"Baggage" is the 22nd episode of the seventh season of the American sitcom Everybody Loves Raymond (1996–2005). The series follows the life of Newsday sportswriter Ray Barone as he tries to cope with being with his neurotic family, consisting of wife Debra (Patricia Heaton), parents Frank (Peter Boyle) and Marie (Doris Roberts), brother Robert (Brad Garrett), daughter Ally (Madylin Sweeten), and twin sons Michael 
(Sullivan Sweeten) and Geoffrey (Sawyer Sweeten). The episode aired on May 5, 2003 on CBS. The episode was written by Tucker Cawley and directed by Gary Halvorson.

Production 
"Baggage" was written by Tucker Cawley based on a real-life argument he had with his wife about an empty suitcase.

Reception 
"Baggage" has been named by critics one of the best episodes of Everybody Loves Raymond, the number-one best by The Oregonian; and was number six on a ranking by TV Guide of the 65 Best Episode of the 21st Century.
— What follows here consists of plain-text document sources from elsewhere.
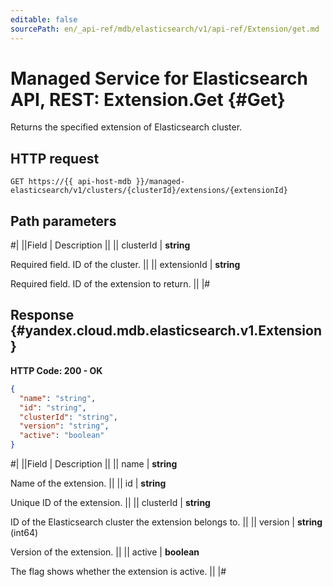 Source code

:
 ```yaml
---
editable: false
sourcePath: en/_api-ref/mdb/elasticsearch/v1/api-ref/Extension/get.md
---
```


# Managed Service for Elasticsearch API, REST: Extension.Get {#Get}

Returns the specified extension of Elasticsearch cluster.

## HTTP request

```
GET https://{{ api-host-mdb }}/managed-elasticsearch/v1/clusters/{clusterId}/extensions/{extensionId}
```

## Path parameters

#|
||Field | Description ||
|| clusterId | **string**

Required field. ID of the cluster. ||
|| extensionId | **string**

Required field. ID of the extension to return. ||
|#

## Response {#yandex.cloud.mdb.elasticsearch.v1.Extension}

**HTTP Code: 200 - OK**

```json
{
  "name": "string",
  "id": "string",
  "clusterId": "string",
  "version": "string",
  "active": "boolean"
}
```

#|
||Field | Description ||
|| name | **string**

Name of the extension. ||
|| id | **string**

Unique ID of the extension. ||
|| clusterId | **string**

ID of the Elasticsearch cluster the extension belongs to. ||
|| version | **string** (int64)

Version of the extension. ||
|| active | **boolean**

The flag shows whether the extension is active. ||
|# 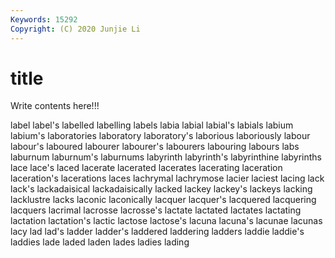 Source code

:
 ```yaml
---
Keywords: 15292
Copyright: (C) 2020 Junjie Li
---
```


# title

Write contents here!!!
 
label
label's 
labelled 
labelling 
labels 
labia 
labial 
labial's 
labials 
labium 
labium's
laboratories 
laboratory 
laboratory's 
laborious 
laboriously 
labour 
labour's 
laboured 
labourer 
labourer's
labourers 
labouring 
labours 
labs 
laburnum 
laburnum's 
laburnums 
labyrinth 
labyrinth's 
labyrinthine
labyrinths 
lace 
lace's 
laced 
lacerate 
lacerated 
lacerates 
lacerating 
laceration 
laceration's
lacerations 
laces 
lachrymal 
lachrymose 
lacier 
laciest 
lacing 
lack 
lack's 
lackadaisical
lackadaisically 
lacked 
lackey 
lackey's 
lackeys 
lacking 
lacklustre 
lacks 
laconic 
laconically
lacquer 
lacquer's 
lacquered 
lacquering 
lacquers 
lacrimal 
lacrosse 
lacrosse's 
lactate 
lactated
lactates 
lactating 
lactation 
lactation's 
lactic 
lactose 
lactose's 
lacuna 
lacuna's 
lacunae
lacunas 
lacy 
lad 
lad's 
ladder 
ladder's 
laddered 
laddering 
ladders 
laddie
laddie's 
laddies 
lade 
laded 
laden 
lades 
ladies 
lading 
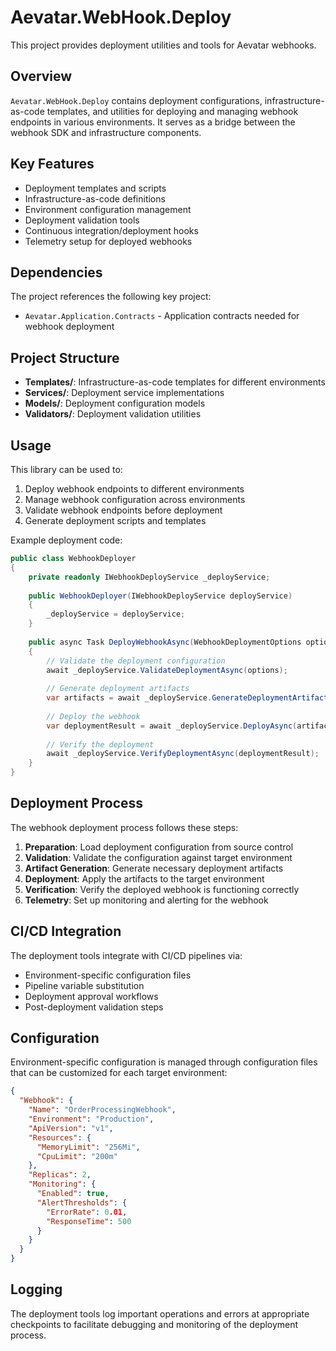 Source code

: # Aevatar.WebHook.Deploy

This project provides deployment utilities and tools for Aevatar webhooks.

## Overview

`Aevatar.WebHook.Deploy` contains deployment configurations, infrastructure-as-code templates, and utilities for deploying and managing webhook endpoints in various environments. It serves as a bridge between the webhook SDK and infrastructure components.

## Key Features

- Deployment templates and scripts
- Infrastructure-as-code definitions
- Environment configuration management
- Deployment validation tools
- Continuous integration/deployment hooks
- Telemetry setup for deployed webhooks

## Dependencies

The project references the following key project:

- `Aevatar.Application.Contracts` - Application contracts needed for webhook deployment

## Project Structure

- **Templates/**: Infrastructure-as-code templates for different environments
- **Services/**: Deployment service implementations
- **Models/**: Deployment configuration models
- **Validators/**: Deployment validation utilities

## Usage

This library can be used to:

1. Deploy webhook endpoints to different environments
2. Manage webhook configuration across environments
3. Validate webhook endpoints before deployment
4. Generate deployment scripts and templates

Example deployment code:

```csharp
public class WebhookDeployer
{
    private readonly IWebhookDeployService _deployService;
    
    public WebhookDeployer(IWebhookDeployService deployService)
    {
        _deployService = deployService;
    }
    
    public async Task DeployWebhookAsync(WebhookDeploymentOptions options)
    {
        // Validate the deployment configuration
        await _deployService.ValidateDeploymentAsync(options);
        
        // Generate deployment artifacts
        var artifacts = await _deployService.GenerateDeploymentArtifactsAsync(options);
        
        // Deploy the webhook
        var deploymentResult = await _deployService.DeployAsync(artifacts, options);
        
        // Verify the deployment
        await _deployService.VerifyDeploymentAsync(deploymentResult);
    }
}
```

## Deployment Process

The webhook deployment process follows these steps:

1. **Preparation**: Load deployment configuration from source control
2. **Validation**: Validate the configuration against target environment
3. **Artifact Generation**: Generate necessary deployment artifacts
4. **Deployment**: Apply the artifacts to the target environment
5. **Verification**: Verify the deployed webhook is functioning correctly
6. **Telemetry**: Set up monitoring and alerting for the webhook

## CI/CD Integration

The deployment tools integrate with CI/CD pipelines via:

- Environment-specific configuration files
- Pipeline variable substitution
- Deployment approval workflows
- Post-deployment validation steps

## Configuration

Environment-specific configuration is managed through configuration files that can be customized for each target environment:

```json
{
  "Webhook": {
    "Name": "OrderProcessingWebhook",
    "Environment": "Production",
    "ApiVersion": "v1",
    "Resources": {
      "MemoryLimit": "256Mi",
      "CpuLimit": "200m"
    },
    "Replicas": 2,
    "Monitoring": {
      "Enabled": true,
      "AlertThresholds": {
        "ErrorRate": 0.01,
        "ResponseTime": 500
      }
    }
  }
}
```

## Logging

The deployment tools log important operations and errors at appropriate checkpoints to facilitate debugging and monitoring of the deployment process.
It is the fifth highest-rated episode of Everybody Loves Raymond on IMDb as of October 2019, with a rating of 8.7; and in a March 2005 online viewers poll ran by CBS of top Raymond episodes, "Baggage" was number three. As Screen Rant summarized "Baggage," "as simple as [its] premise is, it created a lot of comedic moments. It proved that the show had strongly-written characters because even with not much to do, their solid personalities and quirks took over, causing fans to fall in love with the humor."

Awards 
Cawley won two awards for writing "Baggage," including a Primetime Emmy Award for Outstanding Writing for a Comedy Series and a similar award from the Online Film & Television Association's TV Awards. Heaton was also nominated for a Primetime Emmy for Outstanding Lead Actress in a Comedy Series for acting in the episode.